■ **PROBLEM TO SOLVE**:
Transcribe exactly the line that contains "Global soil samples" and every line after it through the end of the records, with nothing else.
---- DATA IN THIS EXERCISE
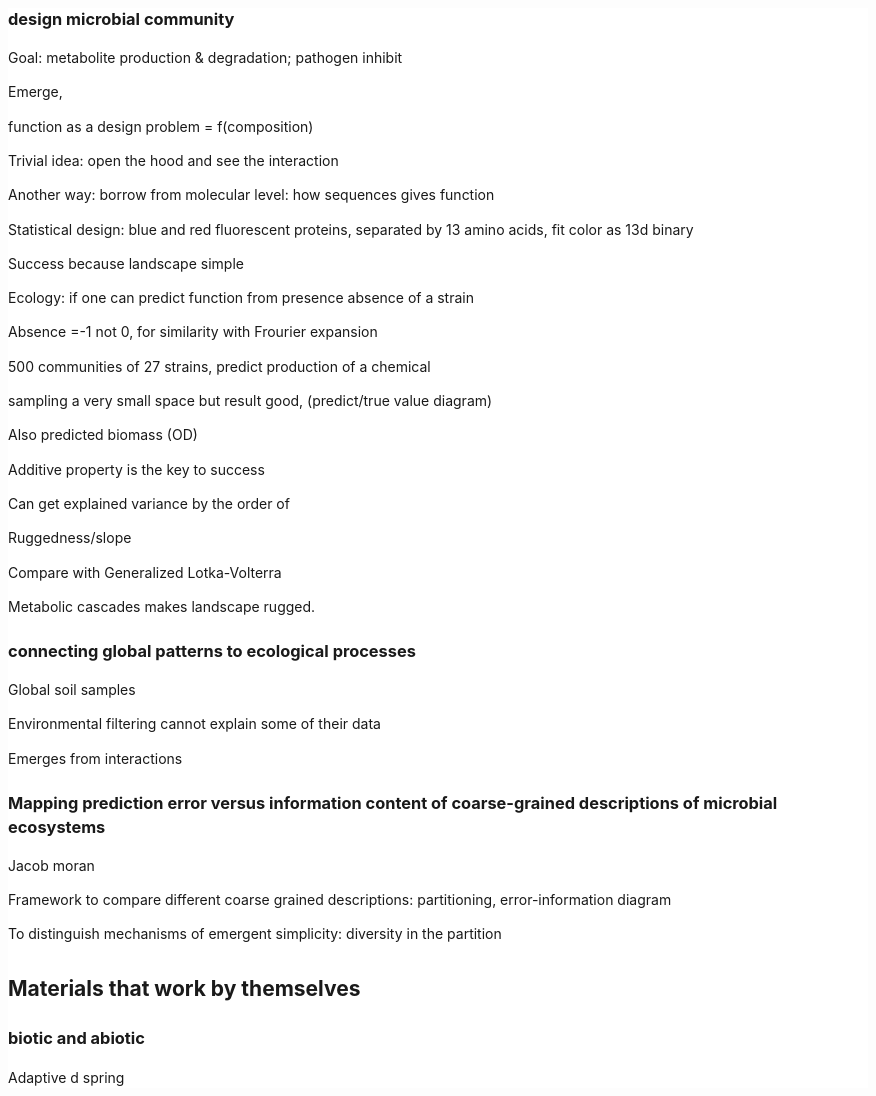 ### design microbial community

Goal: metabolite production & degradation; pathogen inhibit 

Emerge, 

function as a design problem = f(composition)

Trivial idea: open the hood and see the interaction 

Another way: borrow from molecular level: how sequences gives function 

Statistical design: blue and red fluorescent proteins, separated by 13 amino acids, fit color as 13d binary

Success because landscape simple 

Ecology: if one can predict function from presence absence of a strain

Absence =-1 not 0, for similarity with Frourier expansion 

500 communities of 27 strains, predict production of a chemical 

sampling a very small space but result good, (predict/true value diagram)

Also predicted biomass (OD)

Additive property is the key to success 

Can get explained variance by the order of 

Ruggedness/slope

Compare with Generalized Lotka-Volterra

Metabolic cascades makes landscape rugged.

### connecting global patterns to ecological processes

Global soil samples

Environmental filtering cannot explain some of their data

Emerges from interactions 

### Mapping prediction error versus information content of coarse-grained descriptions of microbial ecosystems

Jacob moran

Framework to compare different coarse grained descriptions: partitioning, error-information diagram

To distinguish mechanisms of emergent simplicity: diversity in the partition 

## Materials that work by themselves

### biotic and abiotic

Adaptive d spring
--------
■ **ANSWER FOR THE TASK**:
Global soil samples

Environmental filtering cannot explain some of their data

Emerges from interactions 

### Mapping prediction error versus information content of coarse-grained descriptions of microbial ecosystems

Jacob moran

Framework to compare different coarse grained descriptions: partitioning, error-information diagram

To distinguish mechanisms of emergent simplicity: diversity in the partition 

## Materials that work by themselves

### biotic and abiotic

Adaptive d spring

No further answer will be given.